Google executives are realizing that penalties for privacy breaches, like those it acknowledged involving its Street View project, do matter, if only because of the reputational risks, David Streitfield and Claire Cain Miller report in Thursday’s New York Times.
In the culmination of a two-year investigation into whether its Street View mapping project violated privacy protections, law-enforcement officials told Google this week to shape up. Again.
Google has repeatedly redefined how people communicate and acquire knowledge in the 21st century, and it has repeatedly been accused of breaking the rules in the process. The company says it has taken its mistakes in the case to heart and has already changed. Never again, it says, will a midlevel engineer be able to do anything like what one did in Street View: start a program to scoop up data from potentially millions of unencrypted Wi-Fi networks around the world, without his bosses knowing.
To make sure of this, a coalition of 38 states has drawn up numerous specific steps for Google to take, ranging from educating its engineers to educating its lawyers. Whatever Google was doing before to improve its privacy controls was not enough, the states say.
Google’s internal compliance will not be directly monitored.

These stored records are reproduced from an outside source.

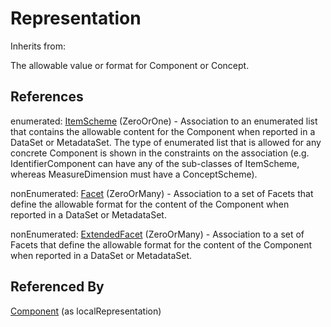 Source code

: 
# Representation

Inherits from: [](..//.md)



The allowable value or format for Component or Concept.



## References

enumerated: [ItemScheme](ItemScheme.md) (ZeroOrOne) - Association to an enumerated list that contains the allowable content for the Component when reported in a DataSet or MetadataSet. The type of enumerated list that is allowed for any concrete Component is shown in the constraints on the association (e.g. IdentifierComponent can have any of the sub-classes of ItemScheme, whereas MeasureDimension must have a ConceptScheme).

nonEnumerated: [Facet](Facet.md) (ZeroOrMany) - Association to a set of Facets that define the allowable format for the content of the Component when reported in a DataSet or MetadataSet.

nonEnumerated: [ExtendedFacet](ExtendedFacet.md) (ZeroOrMany) - Association to a set of Facets that define the allowable format for the content of the Component when reported in a DataSet or MetadataSet.



## Referenced By

[Component](Component.md) (as localRepresentation)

But if states feel Google is not upholding its side of the deal, they can bring the matter up to the executive committee that brokered the deal, including the attorneys general of Illinois, Massachusetts and Texas.
Some privacy experts think the program has a fair chance of success. “This gives me some glimmer of hope that going forward, the culture of Google will include more privacy by design,” said Joseph L. Hall, senior staff technologist at the Center for Democracy and Technology. “Then they could do things in an innovative way on the front end that won’t result in needing to beg for forgiveness later.”
Still, it is difficult to make changes in an extremely successful technology firm.